**Dataset records:**
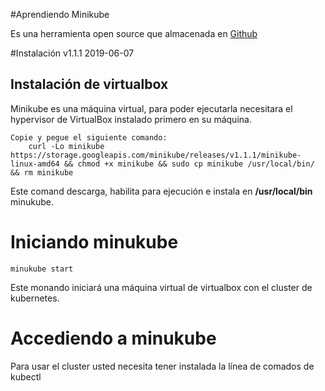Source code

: #Aprendiendo Minikube

Es una herramienta open source que almacenada en [Github](https://github.com/kubernetes/minikube)

#Instalación v1.1.1 2019-06-07

## Instalación de virtualbox

Minikube es una máquina virtual, para poder ejecutarla necesitara el hypervisor de VirtualBox instalado primero en su máquina.
	
	Copie y pegue el siguiente comando:
        curl -Lo minikube https://storage.googleapis.com/minikube/releases/v1.1.1/minikube-linux-amd64 && chmod +x minikube && sudo cp minikube /usr/local/bin/ && rm minikube

Este comand descarga, habilita para ejecución e instala en **/usr/local/bin** minukube.

# Iniciando minukube

	minukube start

Este monando iniciará una máquina virtual de virtualbox con el cluster de kubernetes.

# Accediendo a minukube

Para usar el cluster usted necesita tener instalada la línea de comados de kubectl


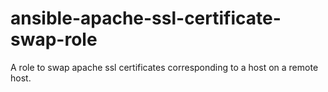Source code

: # ansible-apache-ssl-certificate-swap-role
A role to swap apache ssl certificates corresponding to a host on a remote host.
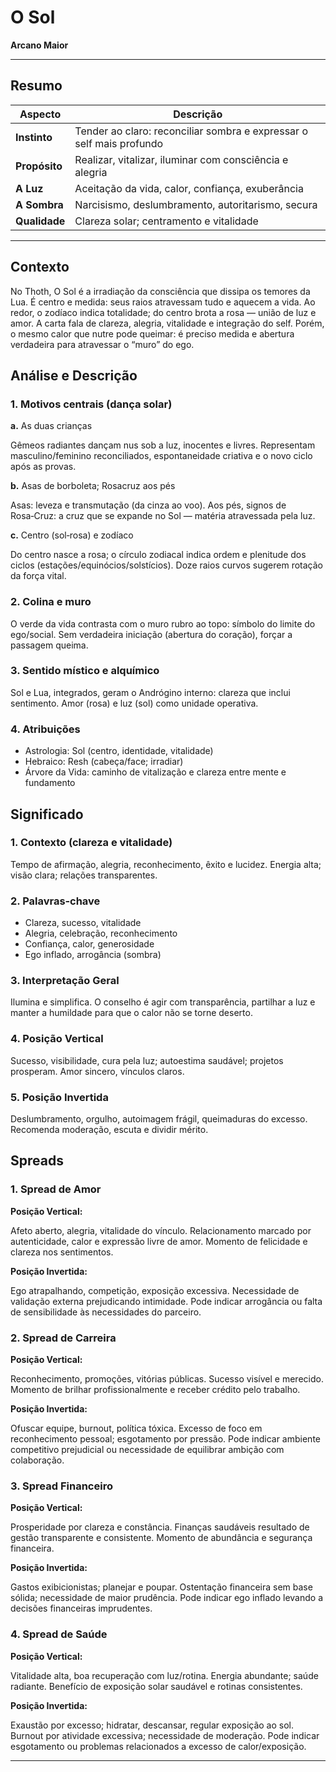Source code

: # O Sol

**Arcano Maior**

---

## Resumo

| Aspecto | Descrição |
|---------|-----------|
| **Instinto** | Tender ao claro: reconciliar sombra e expressar o self mais profundo |
| **Propósito** | Realizar, vitalizar, iluminar com consciência e alegria |
| **A Luz** | Aceitação da vida, calor, confiança, exuberância |
| **A Sombra** | Narcisismo, deslumbramento, autoritarismo, secura |
| **Qualidade** | Clareza solar; centramento e vitalidade |

---

## Contexto

No Thoth, O Sol é a irradiação da consciência que dissipa os temores da Lua. É centro e medida: seus raios atravessam tudo e aquecem a vida. Ao redor, o zodíaco indica totalidade; do centro brota a rosa — união de luz e amor. A carta fala de clareza, alegria, vitalidade e integração do self. Porém, o mesmo calor que nutre pode queimar: é preciso medida e abertura verdadeira para atravessar o “muro” do ego.

## Análise e Descrição

### 1. Motivos centrais (dança solar)

**a.** As duas crianças

Gêmeos radiantes dançam nus sob a luz, inocentes e livres. Representam masculino/feminino reconciliados, espontaneidade criativa e o novo ciclo após as provas.

**b.** Asas de borboleta; Rosacruz aos pés

Asas: leveza e transmutação (da cinza ao voo). Aos pés, signos de Rosa‑Cruz: a cruz que se expande no Sol — matéria atravessada pela luz.

**c.** Centro (sol‑rosa) e zodíaco

Do centro nasce a rosa; o círculo zodiacal indica ordem e plenitude dos ciclos (estações/equinócios/solstícios). Doze raios curvos sugerem rotação da força vital.

### 2. Colina e muro

O verde da vida contrasta com o muro rubro ao topo: símbolo do limite do ego/social. Sem verdadeira iniciação (abertura do coração), forçar a passagem queima.

### 3. Sentido místico e alquímico

Sol e Lua, integrados, geram o Andrógino interno: clareza que inclui sentimento. Amor (rosa) e luz (sol) como unidade operativa.

### 4. Atribuições

- Astrologia: Sol (centro, identidade, vitalidade)
- Hebraico: Resh (cabeça/face; irradiar)
- Árvore da Vida: caminho de vitalização e clareza entre mente e fundamento

## Significado

### 1. Contexto (clareza e vitalidade)

Tempo de afirmação, alegria, reconhecimento, êxito e lucidez. Energia alta; visão clara; relações transparentes.

### 2. Palavras‑chave

- Clareza, sucesso, vitalidade
- Alegria, celebração, reconhecimento
- Confiança, calor, generosidade
- Ego inflado, arrogância (sombra)

### 3. Interpretação Geral

Ilumina e simplifica. O conselho é agir com transparência, partilhar a luz e manter a humildade para que o calor não se torne deserto.

### 4. Posição Vertical

Sucesso, visibilidade, cura pela luz; autoestima saudável; projetos prosperam. Amor sincero, vínculos claros.

### 5. Posição Invertida

Deslumbramento, orgulho, autoimagem frágil, queimaduras do excesso. Recomenda moderação, escuta e dividir mérito.

## Spreads

### 1. Spread de Amor

**Posição Vertical:**

Afeto aberto, alegria, vitalidade do vínculo. Relacionamento marcado por autenticidade, calor e expressão livre de amor. Momento de felicidade e clareza nos sentimentos.

**Posição Invertida:**

Ego atrapalhando, competição, exposição excessiva. Necessidade de validação externa prejudicando intimidade. Pode indicar arrogância ou falta de sensibilidade às necessidades do parceiro.

### 2. Spread de Carreira

**Posição Vertical:**

Reconhecimento, promoções, vitórias públicas. Sucesso visível e merecido. Momento de brilhar profissionalmente e receber crédito pelo trabalho.

**Posição Invertida:**

Ofuscar equipe, burnout, política tóxica. Excesso de foco em reconhecimento pessoal; esgotamento por pressão. Pode indicar ambiente competitivo prejudicial ou necessidade de equilibrar ambição com colaboração.

### 3. Spread Financeiro

**Posição Vertical:**

Prosperidade por clareza e constância. Finanças saudáveis resultado de gestão transparente e consistente. Momento de abundância e segurança financeira.

**Posição Invertida:**

Gastos exibicionistas; planejar e poupar. Ostentação financeira sem base sólida; necessidade de maior prudência. Pode indicar ego inflado levando a decisões financeiras imprudentes.

### 4. Spread de Saúde

**Posição Vertical:**

Vitalidade alta, boa recuperação com luz/rotina. Energia abundante; saúde radiante. Benefício de exposição solar saudável e rotinas consistentes.

**Posição Invertida:**

Exaustão por excesso; hidratar, descansar, regular exposição ao sol. Burnout por atividade excessiva; necessidade de moderação. Pode indicar esgotamento ou problemas relacionados a excesso de calor/exposição.

---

**Work to be completed:** For the records above, give every line again exactly and skip the pictures.

**Solution:**
Source code

: #Aprendiendo Minikube

Es una herramienta open source que almacenada en [Github](https://github.com/kubernetes/minikube)

#Instalación v1.1.1 2019-06-07

## Instalación de virtualbox

Minikube es una máquina virtual, para poder ejecutarla necesitara el hypervisor de VirtualBox instalado primero en su máquina.
	
	Copie y pegue el siguiente comando:
        curl -Lo minikube https://storage.googleapis.com/minikube/releases/v1.1.1/minikube-linux-amd64 && chmod +x minikube && sudo cp minikube /usr/local/bin/ && rm minikube

Este comand descarga, habilita para ejecución e instala en **/usr/local/bin** minukube.

# Iniciando minukube

	minukube start

Este monando iniciará una máquina virtual de virtualbox con el cluster de kubernetes.

# Accediendo a minukube

Para usar el cluster usted necesita tener instalada la línea de comados de kubectl


Source code

: # ansible-apache-ssl-certificate-swap-role
A role to swap apache ssl certificates corresponding to a host on a remote host.
Source code

: # O Sol

**Arcano Maior**

---

## Resumo

| Aspecto | Descrição |
|---------|-----------|
| **Instinto** | Tender ao claro: reconciliar sombra e expressar o self mais profundo |
| **Propósito** | Realizar, vitalizar, iluminar com consciência e alegria |
| **A Luz** | Aceitação da vida, calor, confiança, exuberância |
| **A Sombra** | Narcisismo, deslumbramento, autoritarismo, secura |
| **Qualidade** | Clareza solar; centramento e vitalidade |

---

## Contexto

No Thoth, O Sol é a irradiação da consciência que dissipa os temores da Lua. É centro e medida: seus raios atravessam tudo e aquecem a vida. Ao redor, o zodíaco indica totalidade; do centro brota a rosa — união de luz e amor. A carta fala de clareza, alegria, vitalidade e integração do self. Porém, o mesmo calor que nutre pode queimar: é preciso medida e abertura verdadeira para atravessar o “muro” do ego.

## Análise e Descrição

### 1. Motivos centrais (dança solar)

**a.** As duas crianças

Gêmeos radiantes dançam nus sob a luz, inocentes e livres. Representam masculino/feminino reconciliados, espontaneidade criativa e o novo ciclo após as provas.

**b.** Asas de borboleta; Rosacruz aos pés

Asas: leveza e transmutação (da cinza ao voo). Aos pés, signos de Rosa‑Cruz: a cruz que se expande no Sol — matéria atravessada pela luz.

**c.** Centro (sol‑rosa) e zodíaco

Do centro nasce a rosa; o círculo zodiacal indica ordem e plenitude dos ciclos (estações/equinócios/solstícios). Doze raios curvos sugerem rotação da força vital.

### 2. Colina e muro

O verde da vida contrasta com o muro rubro ao topo: símbolo do limite do ego/social. Sem verdadeira iniciação (abertura do coração), forçar a passagem queima.

### 3. Sentido místico e alquímico

Sol e Lua, integrados, geram o Andrógino interno: clareza que inclui sentimento. Amor (rosa) e luz (sol) como unidade operativa.

### 4. Atribuições

- Astrologia: Sol (centro, identidade, vitalidade)
- Hebraico: Resh (cabeça/face; irradiar)
- Árvore da Vida: caminho de vitalização e clareza entre mente e fundamento

## Significado

### 1. Contexto (clareza e vitalidade)

Tempo de afirmação, alegria, reconhecimento, êxito e lucidez. Energia alta; visão clara; relações transparentes.

### 2. Palavras‑chave

- Clareza, sucesso, vitalidade
- Alegria, celebração, reconhecimento
- Confiança, calor, generosidade
- Ego inflado, arrogância (sombra)

### 3. Interpretação Geral

Ilumina e simplifica. O conselho é agir com transparência, partilhar a luz e manter a humildade para que o calor não se torne deserto.

### 4. Posição Vertical

Sucesso, visibilidade, cura pela luz; autoestima saudável; projetos prosperam. Amor sincero, vínculos claros.

### 5. Posição Invertida

Deslumbramento, orgulho, autoimagem frágil, queimaduras do excesso. Recomenda moderação, escuta e dividir mérito.

## Spreads

### 1. Spread de Amor

**Posição Vertical:**

Afeto aberto, alegria, vitalidade do vínculo. Relacionamento marcado por autenticidade, calor e expressão livre de amor. Momento de felicidade e clareza nos sentimentos.

**Posição Invertida:**

Ego atrapalhando, competição, exposição excessiva. Necessidade de validação externa prejudicando intimidade. Pode indicar arrogância ou falta de sensibilidade às necessidades do parceiro.

### 2. Spread de Carreira

**Posição Vertical:**

Reconhecimento, promoções, vitórias públicas. Sucesso visível e merecido. Momento de brilhar profissionalmente e receber crédito pelo trabalho.

**Posição Invertida:**

Ofuscar equipe, burnout, política tóxica. Excesso de foco em reconhecimento pessoal; esgotamento por pressão. Pode indicar ambiente competitivo prejudicial ou necessidade de equilibrar ambição com colaboração.

### 3. Spread Financeiro

**Posição Vertical:**

Prosperidade por clareza e constância. Finanças saudáveis resultado de gestão transparente e consistente. Momento de abundância e segurança financeira.

**Posição Invertida:**

Gastos exibicionistas; planejar e poupar. Ostentação financeira sem base sólida; necessidade de maior prudência. Pode indicar ego inflado levando a decisões financeiras imprudentes.

### 4. Spread de Saúde

**Posição Vertical:**

Vitalidade alta, boa recuperação com luz/rotina. Energia abundante; saúde radiante. Benefício de exposição solar saudável e rotinas consistentes.

**Posição Invertida:**

Exaustão por excesso; hidratar, descansar, regular exposição ao sol. Burnout por atividade excessiva; necessidade de moderação. Pode indicar esgotamento ou problemas relacionados a excesso de calor/exposição.

---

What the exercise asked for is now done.